Exercise objective >> Write out every entry exactly as it appears, omitting the pictures.

(Pictures paired with source code)

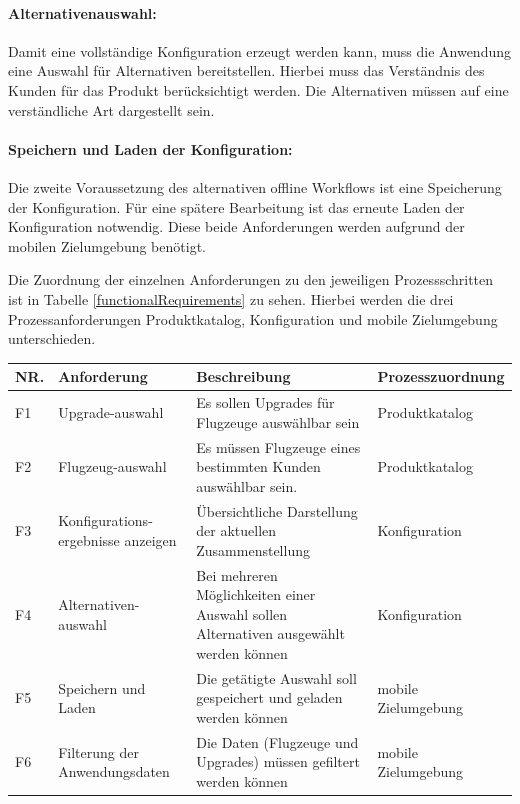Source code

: \paragraph{Alternativenauswahl: } Damit eine vollständige Konfiguration erzeugt werden kann, muss die Anwendung eine Auswahl für Alternativen bereitstellen. Hierbei muss das Verständnis des Kunden für das Produkt berücksichtigt werden. Die Alternativen müssen auf eine verständliche Art dargestellt sein. 

\paragraph{Speichern und Laden der Konfiguration: } Die zweite Voraussetzung des alternativen offline Workflows ist eine Speicherung der Konfiguration. Für eine spätere Bearbeitung ist das erneute Laden der Konfiguration notwendig. Diese beide Anforderungen werden aufgrund der mobilen Zielumgebung benötigt.

Die Zuordnung der einzelnen Anforderungen zu den jeweiligen Prozessschritten ist in Tabelle \ref{functionalRequirements} zu sehen. Hierbei werden die drei Prozessanforderungen Produktkatalog, Konfiguration und mobile Zielumgebung unterschieden.
\par 
\begin{tabular}[H]{| p{0.4cm} | p{2.5cm} | p{5.9cm} | p{4.5cm} |}
\toprule[2pt] \rowcolor{dunkelgrau}
\hline
  NR. & Anforderung & Beschreibung & Prozesszuordnung \\
  \hline
  F1 & Upgrade-auswahl & Es sollen Upgrades für Flugzeuge auswählbar sein & Produktkatalog
   \\
  \hline
  F2 & Flugzeug-auswahl & Es müssen Flugzeuge eines bestimmten Kunden auswählbar sein. & Produktkatalog  \\
  \hline
    F3 & Konfigurations-ergebnisse anzeigen & Übersichtliche Darstellung der aktuellen Zusammenstellung & Konfiguration \\
    \hline
     F4 & Alternativen-auswahl & Bei mehreren Möglichkeiten einer Auswahl sollen Alternativen ausgewählt werden können & Konfiguration \\
        \hline
    F5 & Speichern und Laden & Die getätigte Auswahl soll gespeichert und geladen werden können& mobile Zielumgebung \\
    \hline
    F6 & Filterung der Anwendungsdaten & Die Daten (Flugzeuge und Upgrades) müssen gefiltert werden können & mobile Zielumgebung \\
    \hline
\bottomrule[2pt]
\end{tabular}
\label{functionalRequirements}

Solution below >>
Source code

: \paragraph{Alternativenauswahl: } Damit eine vollständige Konfiguration erzeugt werden kann, muss die Anwendung eine Auswahl für Alternativen bereitstellen. Hierbei muss das Verständnis des Kunden für das Produkt berücksichtigt werden. Die Alternativen müssen auf eine verständliche Art dargestellt sein. 

\paragraph{Speichern und Laden der Konfiguration: } Die zweite Voraussetzung des alternativen offline Workflows ist eine Speicherung der Konfiguration. Für eine spätere Bearbeitung ist das erneute Laden der Konfiguration notwendig. Diese beide Anforderungen werden aufgrund der mobilen Zielumgebung benötigt.

Die Zuordnung der einzelnen Anforderungen zu den jeweiligen Prozessschritten ist in Tabelle \ref{functionalRequirements} zu sehen. Hierbei werden die drei Prozessanforderungen Produktkatalog, Konfiguration und mobile Zielumgebung unterschieden.
\par 
\begin{tabular}[H]{| p{0.4cm} | p{2.5cm} | p{5.9cm} | p{4.5cm} |}
\toprule[2pt] \rowcolor{dunkelgrau}
\hline
  NR. & Anforderung & Beschreibung & Prozesszuordnung \\
  \hline
  F1 & Upgrade-auswahl & Es sollen Upgrades für Flugzeuge auswählbar sein & Produktkatalog
   \\
  \hline
  F2 & Flugzeug-auswahl & Es müssen Flugzeuge eines bestimmten Kunden auswählbar sein. & Produktkatalog  \\
  \hline
    F3 & Konfigurations-ergebnisse anzeigen & Übersichtliche Darstellung der aktuellen Zusammenstellung & Konfiguration \\
    \hline
     F4 & Alternativen-auswahl & Bei mehreren Möglichkeiten einer Auswahl sollen Alternativen ausgewählt werden können & Konfiguration \\
        \hline
    F5 & Speichern und Laden & Die getätigte Auswahl soll gespeichert und geladen werden können& mobile Zielumgebung \\
    \hline
    F6 & Filterung der Anwendungsdaten & Die Daten (Flugzeuge und Upgrades) müssen gefiltert werden können & mobile Zielumgebung \\
    \hline
\bottomrule[2pt]
\end{tabular}
\label{functionalRequirements}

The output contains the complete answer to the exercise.